[Opening Data shown section]

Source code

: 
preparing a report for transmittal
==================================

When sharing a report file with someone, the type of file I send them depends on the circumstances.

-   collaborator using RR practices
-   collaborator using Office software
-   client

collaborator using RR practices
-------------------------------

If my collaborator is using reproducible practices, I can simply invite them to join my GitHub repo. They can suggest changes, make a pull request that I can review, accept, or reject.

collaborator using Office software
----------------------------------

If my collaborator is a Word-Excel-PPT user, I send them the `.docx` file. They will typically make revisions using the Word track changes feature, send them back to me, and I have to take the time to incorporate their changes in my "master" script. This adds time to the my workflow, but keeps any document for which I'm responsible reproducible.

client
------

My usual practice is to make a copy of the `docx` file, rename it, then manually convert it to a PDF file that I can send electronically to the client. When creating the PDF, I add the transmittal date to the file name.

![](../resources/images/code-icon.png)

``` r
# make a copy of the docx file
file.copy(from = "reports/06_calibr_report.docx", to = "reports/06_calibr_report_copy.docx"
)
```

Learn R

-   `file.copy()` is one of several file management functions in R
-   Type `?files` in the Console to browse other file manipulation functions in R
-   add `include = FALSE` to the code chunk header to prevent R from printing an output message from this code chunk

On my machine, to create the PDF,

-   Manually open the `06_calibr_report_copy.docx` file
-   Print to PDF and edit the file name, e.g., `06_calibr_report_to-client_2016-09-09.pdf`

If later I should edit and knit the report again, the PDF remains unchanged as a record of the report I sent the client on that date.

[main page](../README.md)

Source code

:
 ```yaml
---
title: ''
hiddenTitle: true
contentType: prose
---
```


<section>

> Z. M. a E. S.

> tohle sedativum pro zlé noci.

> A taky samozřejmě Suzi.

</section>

[Closing Data shown section]

Brief:
From the first line to the last, reproduce the data above exactly.

Your solution:
Source code

: 
preparing a report for transmittal
==================================

When sharing a report file with someone, the type of file I send them depends on the circumstances.

-   collaborator using RR practices
-   collaborator using Office software
-   client

collaborator using RR practices
-------------------------------

If my collaborator is using reproducible practices, I can simply invite them to join my GitHub repo. They can suggest changes, make a pull request that I can review, accept, or reject.

collaborator using Office software
----------------------------------

If my collaborator is a Word-Excel-PPT user, I send them the `.docx` file. They will typically make revisions using the Word track changes feature, send them back to me, and I have to take the time to incorporate their changes in my "master" script. This adds time to the my workflow, but keeps any document for which I'm responsible reproducible.

client
------

My usual practice is to make a copy of the `docx` file, rename it, then manually convert it to a PDF file that I can send electronically to the client. When creating the PDF, I add the transmittal date to the file name.

![](../resources/images/code-icon.png)

``` r
# make a copy of the docx file
file.copy(from = "reports/06_calibr_report.docx", to = "reports/06_calibr_report_copy.docx"
)
```

Learn R

-   `file.copy()` is one of several file management functions in R
-   Type `?files` in the Console to browse other file manipulation functions in R
-   add `include = FALSE` to the code chunk header to prevent R from printing an output message from this code chunk

On my machine, to create the PDF,

-   Manually open the `06_calibr_report_copy.docx` file
-   Print to PDF and edit the file name, e.g., `06_calibr_report_to-client_2016-09-09.pdf`

If later I should edit and knit the report again, the PDF remains unchanged as a record of the report I sent the client on that date.

[main page](../README.md)

Source code

:
 ```yaml
---
title: ''
hiddenTitle: true
contentType: prose
---
```


<section>

> Z. M. a E. S.

> tohle sedativum pro zlé noci.

> A taky samozřejmě Suzi.

</section>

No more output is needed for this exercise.